● **WHAT IS REQUIRED**:
Only the pictures should be dropped; every line of the data must come back exactly as written.

(Records from a data collection)

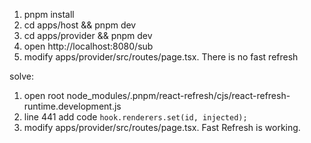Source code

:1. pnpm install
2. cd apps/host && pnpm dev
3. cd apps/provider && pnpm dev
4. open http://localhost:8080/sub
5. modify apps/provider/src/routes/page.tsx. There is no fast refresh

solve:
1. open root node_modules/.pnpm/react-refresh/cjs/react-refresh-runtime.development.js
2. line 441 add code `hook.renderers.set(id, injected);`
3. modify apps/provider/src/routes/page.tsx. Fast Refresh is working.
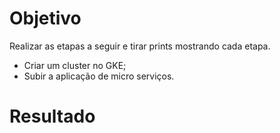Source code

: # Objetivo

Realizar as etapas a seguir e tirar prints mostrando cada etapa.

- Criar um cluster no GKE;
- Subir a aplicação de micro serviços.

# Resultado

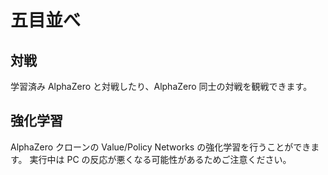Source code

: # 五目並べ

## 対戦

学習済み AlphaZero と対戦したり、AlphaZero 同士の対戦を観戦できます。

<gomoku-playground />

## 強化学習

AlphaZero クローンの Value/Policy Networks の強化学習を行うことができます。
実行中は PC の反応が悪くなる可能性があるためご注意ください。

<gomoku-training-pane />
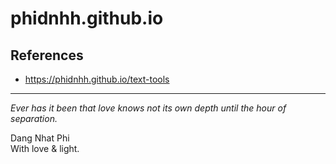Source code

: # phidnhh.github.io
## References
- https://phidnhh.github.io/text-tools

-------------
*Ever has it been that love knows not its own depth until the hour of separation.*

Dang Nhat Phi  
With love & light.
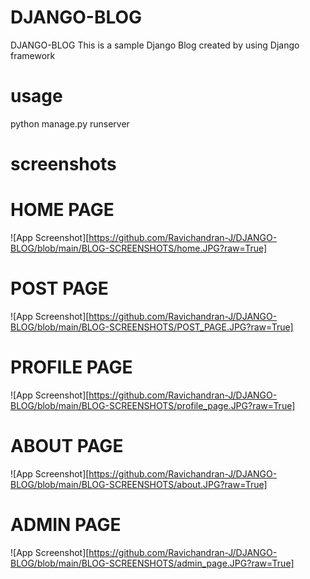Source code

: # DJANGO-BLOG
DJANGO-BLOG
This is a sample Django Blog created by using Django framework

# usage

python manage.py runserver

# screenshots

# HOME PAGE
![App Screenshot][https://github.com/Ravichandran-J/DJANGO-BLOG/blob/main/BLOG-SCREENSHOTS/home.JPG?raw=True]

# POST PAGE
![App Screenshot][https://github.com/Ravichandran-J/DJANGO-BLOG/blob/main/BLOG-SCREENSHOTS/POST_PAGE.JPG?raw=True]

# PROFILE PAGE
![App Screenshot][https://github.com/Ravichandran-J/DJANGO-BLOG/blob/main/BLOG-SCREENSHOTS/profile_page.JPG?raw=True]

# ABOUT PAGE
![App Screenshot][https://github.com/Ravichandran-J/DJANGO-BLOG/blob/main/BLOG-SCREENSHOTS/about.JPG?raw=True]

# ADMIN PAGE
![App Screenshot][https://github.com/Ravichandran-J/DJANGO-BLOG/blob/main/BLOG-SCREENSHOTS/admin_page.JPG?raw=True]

● **RESULT FOR THIS EXERCISE**:
Source code

:1. pnpm install
2. cd apps/host && pnpm dev
3. cd apps/provider && pnpm dev
4. open http://localhost:8080/sub
5. modify apps/provider/src/routes/page.tsx. There is no fast refresh

solve:
1. open root node_modules/.pnpm/react-refresh/cjs/react-refresh-runtime.development.js
2. line 441 add code `hook.renderers.set(id, injected);`
3. modify apps/provider/src/routes/page.tsx. Fast Refresh is working.
Source code

: # Objetivo

Realizar as etapas a seguir e tirar prints mostrando cada etapa.

- Criar um cluster no GKE;
- Subir a aplicação de micro serviços.

# Resultado

Source code

: # 五目並べ

## 対戦

学習済み AlphaZero と対戦したり、AlphaZero 同士の対戦を観戦できます。

<gomoku-playground />

## 強化学習

AlphaZero クローンの Value/Policy Networks の強化学習を行うことができます。
実行中は PC の反応が悪くなる可能性があるためご注意ください。

<gomoku-training-pane />
Source code

: # phidnhh.github.io
## References
- https://phidnhh.github.io/text-tools

-------------
*Ever has it been that love knows not its own depth until the hour of separation.*

Dang Nhat Phi  
With love & light.
Source code

: # DJANGO-BLOG
DJANGO-BLOG
This is a sample Django Blog created by using Django framework

# usage

python manage.py runserver

# screenshots

# HOME PAGE
![App Screenshot][https://github.com/Ravichandran-J/DJANGO-BLOG/blob/main/BLOG-SCREENSHOTS/home.JPG?raw=True]

# POST PAGE
![App Screenshot][https://github.com/Ravichandran-J/DJANGO-BLOG/blob/main/BLOG-SCREENSHOTS/POST_PAGE.JPG?raw=True]

# PROFILE PAGE
![App Screenshot][https://github.com/Ravichandran-J/DJANGO-BLOG/blob/main/BLOG-SCREENSHOTS/profile_page.JPG?raw=True]

# ABOUT PAGE
![App Screenshot][https://github.com/Ravichandran-J/DJANGO-BLOG/blob/main/BLOG-SCREENSHOTS/about.JPG?raw=True]

# ADMIN PAGE
![App Screenshot][https://github.com/Ravichandran-J/DJANGO-BLOG/blob/main/BLOG-SCREENSHOTS/admin_page.JPG?raw=True]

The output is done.